Heritage companies can learn from King Charles III and the royal family - Coley Porter Bell

Heritage companies can learn from King Charles III and the royal family

Featured in Campaign

Written by: James Ramsden, Executive Creative Director

Monarchist or not, we are all in the middle of a right royal rebrand. From the pound in your pocket to God Save the King at the FA Cup final, not one citizen of this sceptred isle will be untouched as we transition from the second Elizabethan era to the new Carolean age.

King Charles III’s coronation on 6 May will be the moment when 1,000 years of pageantry and symbolism collide with today’s thoroughly modern media.

What a unique moment to reflect on the monarchy as the ultimate heritage brand and to ask what lessons we can learn from them.
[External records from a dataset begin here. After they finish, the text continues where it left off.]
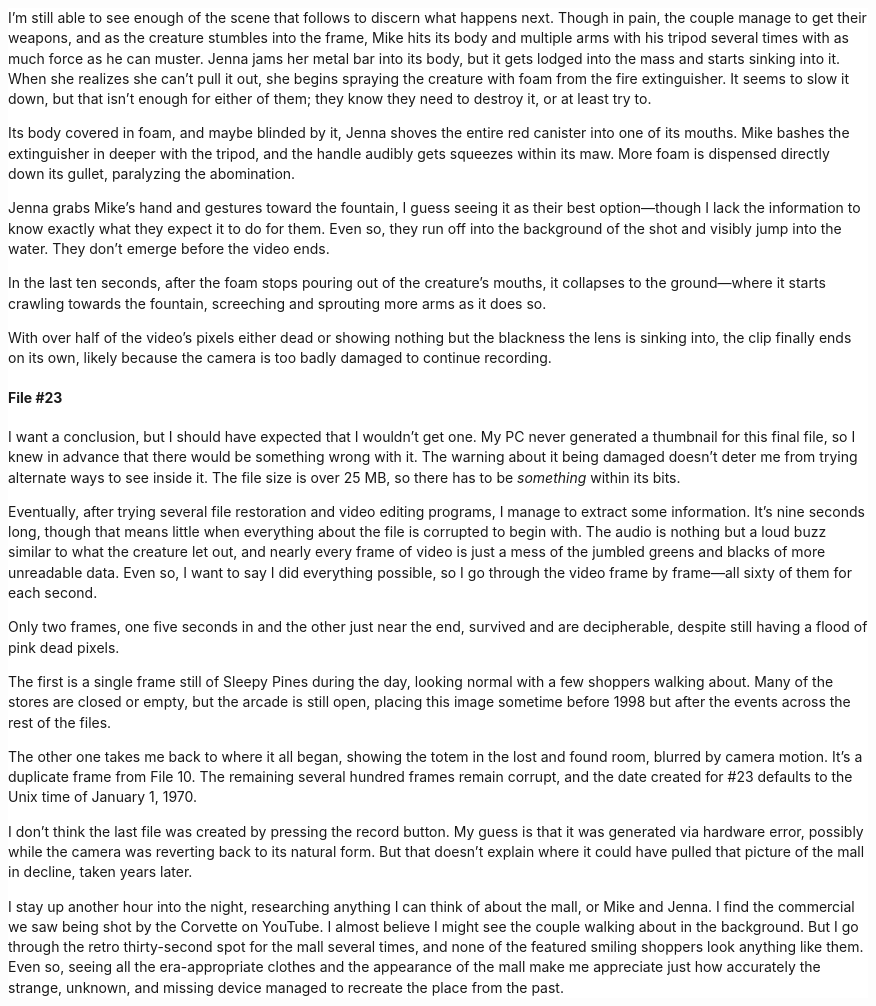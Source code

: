 I’m still able to see enough of the scene that follows to discern what happens next. Though in pain, the couple manage to get their weapons, and as the creature stumbles into the frame, Mike hits its body and multiple arms with his tripod several times with as much force as he can muster. Jenna jams her metal bar into its body, but it gets lodged into the mass and starts sinking into it. When she realizes she can’t pull it out, she begins spraying the creature with foam from the fire extinguisher. It seems to slow it down, but that isn’t enough for either of them; they know they need to destroy it, or at least try to.

Its body covered in foam, and maybe blinded by it, Jenna shoves the entire red canister into one of its mouths. Mike bashes the extinguisher in deeper with the tripod, and the handle audibly gets squeezes within its maw. More foam is dispensed directly down its gullet, paralyzing the abomination.

Jenna grabs Mike’s hand and gestures toward the fountain, I guess seeing it as their best option—though I lack the information to know exactly what they expect it to do for them. Even so, they run off into the background of the shot and visibly jump into the water. They don’t emerge before the video ends.

In the last ten seconds, after the foam stops pouring out of the creature’s mouths, it collapses to the ground—where it starts crawling towards the fountain, screeching and sprouting more arms as it does so.

With over half of the video’s pixels either dead or showing nothing but the blackness the lens is sinking into, the clip finally ends on its own, likely because the camera is too badly damaged to continue recording.

#### File #23

I want a conclusion, but I should have expected that I wouldn’t get one. My PC never generated a thumbnail for this final file, so I knew in advance that there would be something wrong with it. The warning about it being damaged doesn’t deter me from trying alternate ways to see inside it. The file size is over 25 MB, so there has to be *something* within its bits.

Eventually, after trying several file restoration and video editing programs, I manage to extract some information. It’s nine seconds long, though that means little when everything about the file is corrupted to begin with. The audio is nothing but a loud buzz similar to what the creature let out, and nearly every frame of video is just a mess of the jumbled greens and blacks of more unreadable data. Even so, I want to say I did everything possible, so I go through the video frame by frame—all sixty of them for each second.

Only two frames, one five seconds in and the other just near the end, survived and are decipherable, despite still having a flood of pink dead pixels.

The first is a single frame still of Sleepy Pines during the day, looking normal with a few shoppers walking about. Many of the stores are closed or empty, but the arcade is still open, placing this image sometime before 1998 but after the events across the rest of the files.

The other one takes me back to where it all began, showing the totem in the lost and found room, blurred by camera motion. It’s a duplicate frame from File 10. The remaining several hundred frames remain corrupt, and the date created for #23 defaults to the Unix time of January 1, 1970.

I don’t think the last file was created by pressing the record button. My guess is that it was generated via hardware error, possibly while the camera was reverting back to its natural form. But that doesn’t explain where it could have pulled that picture of the mall in decline, taken years later.

I stay up another hour into the night, researching anything I can think of about the mall, or Mike and Jenna. I find the commercial we saw being shot by the Corvette on YouTube. I almost believe I might see the couple walking about in the background. But I go through the retro thirty-second spot for the mall several times, and none of the featured smiling shoppers look anything like them. Even so, seeing all the era-appropriate clothes and the appearance of the mall make me appreciate just how accurately the strange, unknown, and missing device managed to recreate the place from the past.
Just like the royal family, heritage brands often have a fascinating history rife with tradition and iconic designs that date back many decades or even centuries – making them instantly recognisable.

Brands like Louis Vuitton, Cartier, Mercedes-Benz and Gucci are some of the most valuable and recognisable in the world. As well as ‘everyday’ brands such as Nike, Ralph Lauren and The Coca-Cola Company, who also have tremendous heritage.

Indeed, there are many principles from the royal family’s brand from which heritage brands can learn.

The royals boast an array of centuries-old equities. There is no one clear logo, but many visual devices that create the brand, helping create brand resonance and reinforce brand values.

Longevity is fuelled by an association with quality and a brilliant use of storytelling, amplified by significant ‘brand’ moments delivered through ceremony and ritual to create an immersive brand experience; the repetition over the generations adding depth and layers to the story while retaining an awareness of the need to remain contemporary.

But that isn’t to say that the royal family has got it all worked out.

The monarchy, like all brands, must be able to stand up to rigorous scrutiny at every touchpoint and be true to its brand promise.

When Queen Elizabeth II acceded to the throne, she made it clear that her brand promise was that her whole life, whether it be long or short, would be devoted to the service of people and the crown.

What Charles’ brand promise will be remains to be fully seen, but as the celebratory tea towels and souvenir mugs roll off the production lines, this brand junkie eagerly awaits.